A few months ago, there was a resurgence of those articles about powerful people who have a “work uniform” of their own choosing. Whether it was Mark Zuckerburg and his grey t-shirts or Barack Obama and his blue or grey suits, everyone featured in these articles in some way credited it with reducing their daily stress and decision-making, allowing them to focus on the bigger picture and save their decision-making power for things that really mattered.
The articles also tended to feature a lot of men, which is why when I saw the feature in Harper’s Bazaar about a woman, working in advertising, who had adopted the work uniform strategy, I was intrigued. More than intrigued – I was sold.
This is hardly an original idea. Consider that men have been wearing suits since the 1920s.
To help clarify why this was so appealing, let me paint you a picture of my work environment. I work on an all-male team, which has been the case in two of my three professional positions. In my current job, my all-male team also happens to dress like they’ve stepped out of the pages of GQ. Keeping up with that standard with a wardrobe of women’s fashions would either:
- Consist of a lot of fast fashion items that lasted me no longer than a few months
- Completely break the bank and derail my savings goals
- Some combination of 1 and 2
None of these were particularly appealing options to me, but I did need to figure out my wardrobe issues.
If at the same time, it helped draw attention away from my fashion choices entirely, that was a great additional benefit. In the past few years I’ve cared less and less that people consider me “fashionable”, and let’s be honest, I have never placed any value on being seen as “cool”. I don’t need anyone to compliment me on how I look, or on a great fashion choice. I need to people to ignore what I’m wearing and focus on my work.
Luckily for me, my team and office are fairly progressive, and many of them had already read articles about this trend – some had even considered adopting it themselves. Even the guys who hadn’t, when challenged, had to admit that “t-shirt and jeans” wasn’t really a major decision they had to make every day. So off I went to the mall to search for my perfect work uniform, in the hopes that it would save me many a mall trip in the future.
I found it with a combination of a silky, boxy-cut top that came in white and black, and a well-fitted pair of skinny black pants. On their own, they’re casual enough not to stand out in a pretty casual, come-as-you-are office, and with the addition of my existing blazers and necklaces, they’re professional enough to take me to any industry event or trade show.

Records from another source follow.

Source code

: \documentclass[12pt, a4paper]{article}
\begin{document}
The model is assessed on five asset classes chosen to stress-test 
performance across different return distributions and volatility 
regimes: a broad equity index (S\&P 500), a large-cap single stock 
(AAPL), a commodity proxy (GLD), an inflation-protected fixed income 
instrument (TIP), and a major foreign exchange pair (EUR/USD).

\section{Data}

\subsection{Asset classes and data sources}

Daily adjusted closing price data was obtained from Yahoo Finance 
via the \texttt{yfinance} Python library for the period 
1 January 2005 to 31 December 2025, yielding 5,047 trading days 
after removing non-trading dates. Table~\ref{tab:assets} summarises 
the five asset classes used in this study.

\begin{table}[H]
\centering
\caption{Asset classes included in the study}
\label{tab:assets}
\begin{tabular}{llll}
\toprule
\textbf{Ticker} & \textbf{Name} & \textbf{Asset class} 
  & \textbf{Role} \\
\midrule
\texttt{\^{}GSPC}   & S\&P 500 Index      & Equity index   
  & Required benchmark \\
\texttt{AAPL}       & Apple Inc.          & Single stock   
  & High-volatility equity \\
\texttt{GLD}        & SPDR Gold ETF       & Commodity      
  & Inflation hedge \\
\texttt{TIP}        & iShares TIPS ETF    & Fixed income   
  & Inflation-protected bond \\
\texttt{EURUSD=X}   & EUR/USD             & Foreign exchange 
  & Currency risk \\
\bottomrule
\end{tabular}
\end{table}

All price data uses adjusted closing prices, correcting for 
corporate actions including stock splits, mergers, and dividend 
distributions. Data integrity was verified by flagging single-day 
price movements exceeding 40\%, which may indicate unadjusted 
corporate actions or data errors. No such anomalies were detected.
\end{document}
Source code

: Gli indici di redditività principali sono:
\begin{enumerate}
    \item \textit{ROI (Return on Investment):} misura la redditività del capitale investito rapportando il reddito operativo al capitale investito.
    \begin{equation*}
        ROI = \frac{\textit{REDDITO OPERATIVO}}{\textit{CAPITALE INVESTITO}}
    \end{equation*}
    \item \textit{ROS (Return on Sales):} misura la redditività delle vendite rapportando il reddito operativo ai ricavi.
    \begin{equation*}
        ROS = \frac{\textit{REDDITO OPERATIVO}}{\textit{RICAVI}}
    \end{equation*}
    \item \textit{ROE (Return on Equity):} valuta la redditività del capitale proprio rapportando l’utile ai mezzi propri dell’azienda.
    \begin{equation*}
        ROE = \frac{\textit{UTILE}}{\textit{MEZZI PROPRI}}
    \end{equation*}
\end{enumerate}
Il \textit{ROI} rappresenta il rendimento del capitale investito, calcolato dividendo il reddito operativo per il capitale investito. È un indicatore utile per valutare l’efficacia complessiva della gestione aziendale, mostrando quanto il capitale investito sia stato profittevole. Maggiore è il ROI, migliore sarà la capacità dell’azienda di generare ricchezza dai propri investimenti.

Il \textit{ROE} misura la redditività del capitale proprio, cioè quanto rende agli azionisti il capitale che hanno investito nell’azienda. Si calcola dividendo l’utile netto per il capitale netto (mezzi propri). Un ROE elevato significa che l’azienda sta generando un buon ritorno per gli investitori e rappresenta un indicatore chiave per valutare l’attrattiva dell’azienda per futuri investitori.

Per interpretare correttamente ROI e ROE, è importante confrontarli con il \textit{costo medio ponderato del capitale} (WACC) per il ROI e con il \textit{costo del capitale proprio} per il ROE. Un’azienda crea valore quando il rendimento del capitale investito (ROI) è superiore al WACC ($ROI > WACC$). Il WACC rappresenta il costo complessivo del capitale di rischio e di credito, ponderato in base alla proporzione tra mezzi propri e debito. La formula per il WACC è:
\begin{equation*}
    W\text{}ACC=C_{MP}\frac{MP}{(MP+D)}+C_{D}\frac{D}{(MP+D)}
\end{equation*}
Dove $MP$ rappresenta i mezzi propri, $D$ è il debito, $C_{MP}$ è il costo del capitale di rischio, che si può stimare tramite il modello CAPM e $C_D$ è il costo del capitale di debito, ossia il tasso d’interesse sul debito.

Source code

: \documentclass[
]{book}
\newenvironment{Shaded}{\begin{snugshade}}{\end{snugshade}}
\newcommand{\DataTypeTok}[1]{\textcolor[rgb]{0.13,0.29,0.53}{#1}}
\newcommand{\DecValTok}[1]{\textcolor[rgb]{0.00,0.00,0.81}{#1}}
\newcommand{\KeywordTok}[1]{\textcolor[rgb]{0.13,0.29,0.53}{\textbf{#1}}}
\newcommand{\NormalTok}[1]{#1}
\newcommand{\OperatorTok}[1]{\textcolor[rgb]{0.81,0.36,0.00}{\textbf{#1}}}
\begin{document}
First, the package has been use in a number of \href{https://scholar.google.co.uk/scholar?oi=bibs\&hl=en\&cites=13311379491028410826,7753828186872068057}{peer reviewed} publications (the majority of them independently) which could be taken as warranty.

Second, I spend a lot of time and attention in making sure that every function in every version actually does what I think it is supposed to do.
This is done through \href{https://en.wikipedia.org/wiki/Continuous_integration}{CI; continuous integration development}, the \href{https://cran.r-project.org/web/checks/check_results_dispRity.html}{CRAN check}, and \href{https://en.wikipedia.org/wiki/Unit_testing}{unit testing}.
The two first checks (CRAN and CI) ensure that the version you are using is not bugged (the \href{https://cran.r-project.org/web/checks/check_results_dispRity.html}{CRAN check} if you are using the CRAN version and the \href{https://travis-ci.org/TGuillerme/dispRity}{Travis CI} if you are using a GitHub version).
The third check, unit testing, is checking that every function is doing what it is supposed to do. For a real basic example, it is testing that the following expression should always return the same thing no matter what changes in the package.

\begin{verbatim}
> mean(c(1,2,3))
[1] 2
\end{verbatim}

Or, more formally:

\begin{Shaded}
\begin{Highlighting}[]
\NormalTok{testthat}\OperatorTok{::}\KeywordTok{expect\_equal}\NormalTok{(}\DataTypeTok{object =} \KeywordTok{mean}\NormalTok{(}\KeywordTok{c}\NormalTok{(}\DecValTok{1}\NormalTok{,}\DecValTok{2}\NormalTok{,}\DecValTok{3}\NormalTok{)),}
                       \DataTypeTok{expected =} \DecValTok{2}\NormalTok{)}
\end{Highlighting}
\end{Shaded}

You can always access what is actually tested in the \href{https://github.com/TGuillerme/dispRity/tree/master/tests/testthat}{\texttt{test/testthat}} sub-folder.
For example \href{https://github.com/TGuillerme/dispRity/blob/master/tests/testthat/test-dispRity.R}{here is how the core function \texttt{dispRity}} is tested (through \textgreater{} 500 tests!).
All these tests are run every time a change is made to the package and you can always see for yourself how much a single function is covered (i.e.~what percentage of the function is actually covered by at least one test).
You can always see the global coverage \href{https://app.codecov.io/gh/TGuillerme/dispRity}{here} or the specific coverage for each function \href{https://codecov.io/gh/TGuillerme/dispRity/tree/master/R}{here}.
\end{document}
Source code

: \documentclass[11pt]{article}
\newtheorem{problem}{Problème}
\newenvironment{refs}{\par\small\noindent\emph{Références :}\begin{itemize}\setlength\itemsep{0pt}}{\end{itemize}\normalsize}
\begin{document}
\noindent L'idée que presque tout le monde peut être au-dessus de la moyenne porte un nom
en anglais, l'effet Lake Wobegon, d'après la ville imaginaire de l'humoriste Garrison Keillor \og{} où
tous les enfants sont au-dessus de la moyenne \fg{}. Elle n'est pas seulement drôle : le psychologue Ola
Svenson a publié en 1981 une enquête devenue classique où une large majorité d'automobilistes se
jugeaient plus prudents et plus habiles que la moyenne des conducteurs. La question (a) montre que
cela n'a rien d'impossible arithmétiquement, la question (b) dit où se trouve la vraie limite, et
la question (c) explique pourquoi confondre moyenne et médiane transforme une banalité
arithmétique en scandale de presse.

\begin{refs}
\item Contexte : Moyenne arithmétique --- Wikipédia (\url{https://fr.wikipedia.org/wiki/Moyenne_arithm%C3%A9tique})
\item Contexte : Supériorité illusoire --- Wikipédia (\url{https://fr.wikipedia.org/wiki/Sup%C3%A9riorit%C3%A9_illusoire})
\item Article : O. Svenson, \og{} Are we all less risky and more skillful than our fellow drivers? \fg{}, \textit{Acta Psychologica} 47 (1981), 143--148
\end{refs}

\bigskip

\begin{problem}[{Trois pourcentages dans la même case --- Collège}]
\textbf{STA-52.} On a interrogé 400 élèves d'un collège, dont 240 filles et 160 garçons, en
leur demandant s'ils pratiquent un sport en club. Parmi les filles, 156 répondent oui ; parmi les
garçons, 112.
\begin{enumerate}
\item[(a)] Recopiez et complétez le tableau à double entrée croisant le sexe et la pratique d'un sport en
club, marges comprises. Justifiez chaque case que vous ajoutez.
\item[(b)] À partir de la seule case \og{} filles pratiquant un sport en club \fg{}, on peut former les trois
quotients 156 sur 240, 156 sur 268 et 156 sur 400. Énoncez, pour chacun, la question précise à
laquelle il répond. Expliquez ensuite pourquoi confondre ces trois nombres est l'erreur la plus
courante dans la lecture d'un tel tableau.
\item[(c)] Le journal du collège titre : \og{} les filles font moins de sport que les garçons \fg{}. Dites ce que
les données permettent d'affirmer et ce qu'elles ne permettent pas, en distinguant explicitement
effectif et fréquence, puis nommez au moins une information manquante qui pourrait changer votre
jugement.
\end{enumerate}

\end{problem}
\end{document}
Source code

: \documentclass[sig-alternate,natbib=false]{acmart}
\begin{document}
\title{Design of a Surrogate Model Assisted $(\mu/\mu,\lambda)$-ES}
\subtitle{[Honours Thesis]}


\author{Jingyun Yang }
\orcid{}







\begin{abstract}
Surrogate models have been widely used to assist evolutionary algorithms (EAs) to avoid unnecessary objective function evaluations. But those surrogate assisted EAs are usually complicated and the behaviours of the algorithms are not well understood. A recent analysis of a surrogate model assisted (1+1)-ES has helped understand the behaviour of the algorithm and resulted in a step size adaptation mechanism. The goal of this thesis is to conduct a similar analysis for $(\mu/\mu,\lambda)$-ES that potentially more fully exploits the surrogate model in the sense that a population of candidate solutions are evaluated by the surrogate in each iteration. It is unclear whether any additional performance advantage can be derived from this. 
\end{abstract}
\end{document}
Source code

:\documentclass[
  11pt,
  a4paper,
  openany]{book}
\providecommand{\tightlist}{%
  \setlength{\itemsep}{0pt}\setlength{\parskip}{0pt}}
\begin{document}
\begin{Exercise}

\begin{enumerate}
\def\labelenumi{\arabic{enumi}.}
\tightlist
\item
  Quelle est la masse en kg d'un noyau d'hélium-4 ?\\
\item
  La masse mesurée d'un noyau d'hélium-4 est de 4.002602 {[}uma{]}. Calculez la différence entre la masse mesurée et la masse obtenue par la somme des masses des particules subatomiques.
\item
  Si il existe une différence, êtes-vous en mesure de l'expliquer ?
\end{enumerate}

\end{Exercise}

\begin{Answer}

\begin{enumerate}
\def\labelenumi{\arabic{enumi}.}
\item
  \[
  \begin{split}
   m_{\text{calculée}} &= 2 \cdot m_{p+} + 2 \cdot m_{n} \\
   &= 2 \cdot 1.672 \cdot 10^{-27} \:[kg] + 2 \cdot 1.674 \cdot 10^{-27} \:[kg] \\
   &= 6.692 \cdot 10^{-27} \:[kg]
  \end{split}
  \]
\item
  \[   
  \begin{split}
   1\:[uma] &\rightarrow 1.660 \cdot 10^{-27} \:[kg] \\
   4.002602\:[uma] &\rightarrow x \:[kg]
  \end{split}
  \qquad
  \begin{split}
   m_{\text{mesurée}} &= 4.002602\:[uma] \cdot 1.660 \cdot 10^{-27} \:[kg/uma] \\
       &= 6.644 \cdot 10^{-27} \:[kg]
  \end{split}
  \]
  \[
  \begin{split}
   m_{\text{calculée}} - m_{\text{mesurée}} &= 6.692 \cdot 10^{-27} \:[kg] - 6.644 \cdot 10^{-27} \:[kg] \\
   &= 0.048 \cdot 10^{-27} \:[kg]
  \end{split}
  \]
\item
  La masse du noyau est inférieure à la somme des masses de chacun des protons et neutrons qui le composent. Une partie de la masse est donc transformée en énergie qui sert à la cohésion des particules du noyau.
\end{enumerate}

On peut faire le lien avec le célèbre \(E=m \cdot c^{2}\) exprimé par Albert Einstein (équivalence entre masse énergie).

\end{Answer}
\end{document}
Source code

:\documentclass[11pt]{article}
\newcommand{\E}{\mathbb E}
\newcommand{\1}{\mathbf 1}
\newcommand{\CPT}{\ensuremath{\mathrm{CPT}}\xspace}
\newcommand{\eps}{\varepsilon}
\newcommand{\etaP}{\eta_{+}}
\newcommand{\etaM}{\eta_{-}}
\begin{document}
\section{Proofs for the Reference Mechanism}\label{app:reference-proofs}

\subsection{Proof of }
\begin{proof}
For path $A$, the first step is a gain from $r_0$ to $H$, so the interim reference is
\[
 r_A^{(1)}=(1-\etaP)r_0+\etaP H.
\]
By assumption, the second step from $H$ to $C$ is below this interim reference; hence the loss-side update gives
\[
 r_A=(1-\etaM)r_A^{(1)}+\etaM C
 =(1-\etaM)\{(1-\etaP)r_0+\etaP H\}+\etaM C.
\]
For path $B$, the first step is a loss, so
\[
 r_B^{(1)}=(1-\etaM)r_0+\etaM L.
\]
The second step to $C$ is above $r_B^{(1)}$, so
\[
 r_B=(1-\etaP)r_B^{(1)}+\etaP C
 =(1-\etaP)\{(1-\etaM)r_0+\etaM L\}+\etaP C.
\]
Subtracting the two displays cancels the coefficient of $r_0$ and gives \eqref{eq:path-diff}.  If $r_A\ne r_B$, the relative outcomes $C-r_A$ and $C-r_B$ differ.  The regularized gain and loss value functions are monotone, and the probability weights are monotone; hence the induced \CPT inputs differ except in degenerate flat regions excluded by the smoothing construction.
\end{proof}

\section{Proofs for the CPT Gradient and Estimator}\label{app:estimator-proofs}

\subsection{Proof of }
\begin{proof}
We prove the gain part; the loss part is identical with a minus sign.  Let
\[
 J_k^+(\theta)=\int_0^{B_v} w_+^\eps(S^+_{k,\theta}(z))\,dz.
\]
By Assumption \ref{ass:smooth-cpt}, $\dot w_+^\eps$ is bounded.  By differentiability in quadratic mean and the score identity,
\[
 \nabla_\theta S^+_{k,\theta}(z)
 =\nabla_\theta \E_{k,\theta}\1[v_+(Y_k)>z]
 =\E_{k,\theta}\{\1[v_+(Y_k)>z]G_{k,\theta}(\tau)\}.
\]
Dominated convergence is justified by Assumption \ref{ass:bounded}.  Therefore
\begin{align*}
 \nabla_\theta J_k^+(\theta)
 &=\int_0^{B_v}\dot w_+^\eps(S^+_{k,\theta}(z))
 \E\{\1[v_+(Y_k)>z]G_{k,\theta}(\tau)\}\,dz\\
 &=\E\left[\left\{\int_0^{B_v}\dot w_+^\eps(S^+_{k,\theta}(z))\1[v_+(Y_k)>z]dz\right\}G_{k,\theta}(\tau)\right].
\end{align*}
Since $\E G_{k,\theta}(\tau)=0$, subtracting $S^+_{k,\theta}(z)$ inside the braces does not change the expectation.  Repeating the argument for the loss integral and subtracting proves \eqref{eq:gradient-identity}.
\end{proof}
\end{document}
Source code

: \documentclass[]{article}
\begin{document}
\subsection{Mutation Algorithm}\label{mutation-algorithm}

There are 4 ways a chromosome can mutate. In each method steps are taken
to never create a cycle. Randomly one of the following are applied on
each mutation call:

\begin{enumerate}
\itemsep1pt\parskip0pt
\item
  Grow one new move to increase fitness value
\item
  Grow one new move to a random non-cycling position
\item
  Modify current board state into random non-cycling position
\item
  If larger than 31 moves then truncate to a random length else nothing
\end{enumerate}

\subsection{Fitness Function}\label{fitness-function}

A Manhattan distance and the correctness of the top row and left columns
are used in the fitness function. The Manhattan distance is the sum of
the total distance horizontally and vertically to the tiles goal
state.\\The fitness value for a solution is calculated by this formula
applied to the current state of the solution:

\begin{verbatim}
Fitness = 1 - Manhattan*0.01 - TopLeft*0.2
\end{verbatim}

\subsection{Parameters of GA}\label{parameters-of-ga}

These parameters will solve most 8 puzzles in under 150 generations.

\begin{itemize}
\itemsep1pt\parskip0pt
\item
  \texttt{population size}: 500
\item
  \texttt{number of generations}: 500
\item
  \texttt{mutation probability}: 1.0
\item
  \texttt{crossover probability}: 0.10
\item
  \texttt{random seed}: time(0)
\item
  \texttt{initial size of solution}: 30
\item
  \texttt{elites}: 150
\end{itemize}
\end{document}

In total, I spent just over $300 to assemble my work uniform to the point where it was a viable option for everyday wear, week in and week out. Because I bought the items new, a lot of people won’t consider it a frugal purchase, but here’s how I see it.
I’ve already saved more than that by not having to buy occasion-specific clothing for events.
Every time I used to go to an important work trade show or event, I would look at my tech-industry casual clothes and think “no one will take me seriously if I wear this.” And off shopping I would go, to hunt down something I could wear to the trade show to feel comfortable. Now, when I’m travelling for work, I pack up my work uniform and am off, no question in my mind that I will look appropriate and be taken seriously.
I would have spent that to “refresh” my “outdated” work wardrobe already.
As I said, I work with people who value their own personal appearance, and that study about becoming the average of the five people you spend the most time with has a nugget of truth to it. I couldn’t help but see how well they dressed and think it was time for me to step up my style game. Luckily, this approach has killed that kind of thinking, because now I look professional every day, but unremarkably so. My wardrobe is given the background treatment I had always hoped it would.
Frugality is about more than just money.
Sure, I spent over $300 on new clothes. But what I’ve gained back in time and sheer agonizing while standing in front of my closet every day is worth than ten times over in my mind. I never have to think about whether I’m dressed well for an important meeting, and I never have to question whether my top works with these pants. My biggest choice is to wear a white shirt or a black one, and I couldn’t be happier about it. I’m spending on a luxury that makes my life immeasurably better and easier. And if I can’t do that, what’s it all for, anyways?